National Broadband Plan -- A Midterm Report
Originally published: September 29, 2009
Last updated: September 29, 2009 - 8:37pm
With 141 days remaining before the Federal Communications Commission must deliver a National Broadband Plan to Congress, the task force developing the plan provided a status report to the Commission during its monthly meeting Tuesday. Congress required the Commission to craft a strategy for delivery of universal, affordable, widely adopted broadband to serve vital national purposes. Capturing all the external benefits of broadband to society and the economy is key to the analysis of the costs and benefits of universality. Benefits include consumer savings, health care improvements, educational and employment opportunities, and more. Subsidy mechanisms must also be considered as a means to universal adoption, but current mechanisms, such as Universal Service and stimulus grants, are insufficient to achieve national purposes. On the other side of the ledger, reducing the cost of key inputs, such as spectrum, rights of way, backhaul, and fiber, can extend the reach and performance of broadband. Preliminary analysis indicates that approximately three to six million people are unserved by basic broadband (speeds of 768 Kbps or less). The number of unserved increases as the definition of minimum broadband speed increases. The incremental cost to universal availability varies significantly depending on the speed of service, with preliminary estimates showing that the total investment required ranging from $20 billion for 768 Mbps-3 Mbps service to $350 billion for 100 Mbps or faster. The cost of providing consumers with a choice of infrastructure providers, and/or ensuring that all consumers have access to both fixed and mobile broadband would be significantly higher than these initial estimates. Nearly 2/3 of Americans have adopted broadband at home, while 33% have access but have not adopted it, and another 4% say they have no access where they live.
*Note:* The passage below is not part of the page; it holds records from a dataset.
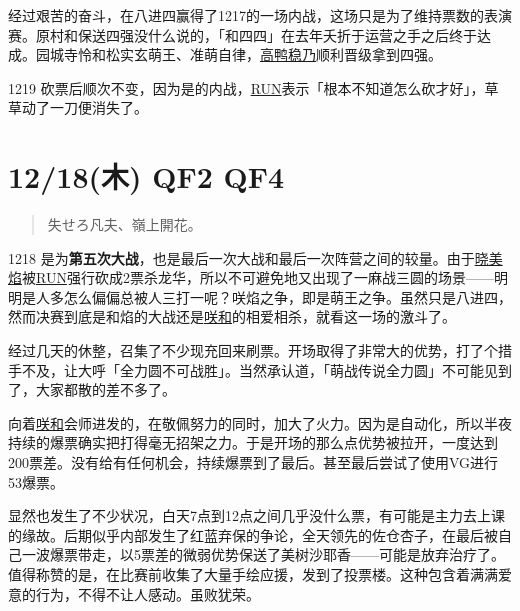 经过艰苦的奋斗，在八进四赢得了1217的一场内战，这场只是为了维持票数的表演赛。原村和保送四强没什么说的，「和四四」在去年夭折于运营之手之后终于达成。园城寺怜和松实玄萌王、准萌自律，\uline{高鸭稳乃}顺利晋级拿到四强。

1219 砍票后顺次不变，因为是的内战，\uline{RUN}表示「根本不知道怎么砍才好」，草草动了一刀便消失了。

\section{12/18(木) QF2 QF4}

\begin{quote}\kasho
失せろ凡夫、嶺上開花。
\end{quote}



1218 是为\textbf{第五次大战}，也是最后一次大战和最后一次阵营之间的较量。由于\uline{晓美焰}被\uline{RUN}强行砍成2票杀龙华，所以不可避免地又出现了一麻战三圆的场景——明明是人多怎么偏偏总被人三打一呢？咲焰之争，即是萌王之争。虽然只是八进四，然而决赛到底是和焰的大战还是\uline{咲}\uline{和}的相爱相杀，就看这一场的激斗了。

经过几天的休整，召集了不少现充回来刷票。开场取得了非常大的优势，打了个措手不及，让大呼「全力圆不可战胜」。当然承认道，「萌战传说全力圆」不可能见到了，大家都散的差不多了。

向着\uline{咲}\uline{和}会师进发的，在敬佩努力的同时，加大了火力。因为是自动化，所以半夜持续的爆票确实把打得毫无招架之力。于是开场的那么点优势被拉开，一度达到200票差。没有给有任何机会，持续爆票到了最后。甚至最后尝试了使用VG进行53爆票。

显然也发生了不少状况，白天7点到12点之间几乎没什么票，有可能是主力去上课的缘故。后期似乎内部发生了红蓝弃保的争论，全天领先的佐仓杏子，在最后被自己一波爆票带走，以5票差的微弱优势保送了美树沙耶香——可能是放弃治疗了。值得称赞的是，在比赛前收集了大量手绘应援，发到了投票楼。这种包含着满满爱意的行为，不得不让人感动。虽败犹荣。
But large segments of the population have much lower penetration rates, and adoption levels vary across demographic groups. The cost of digital exclusion is large and growing for non-adopters, as resources for employment, education, news, healthcare and shopping for goods and services
increasingly move on line. The task force has commissioned its own survey to learn how three key factors affect adoption: attitudes toward broadband and technology, affordability and personal context (home environment, access to libraries, disabilities, etc.). Results are expected in November.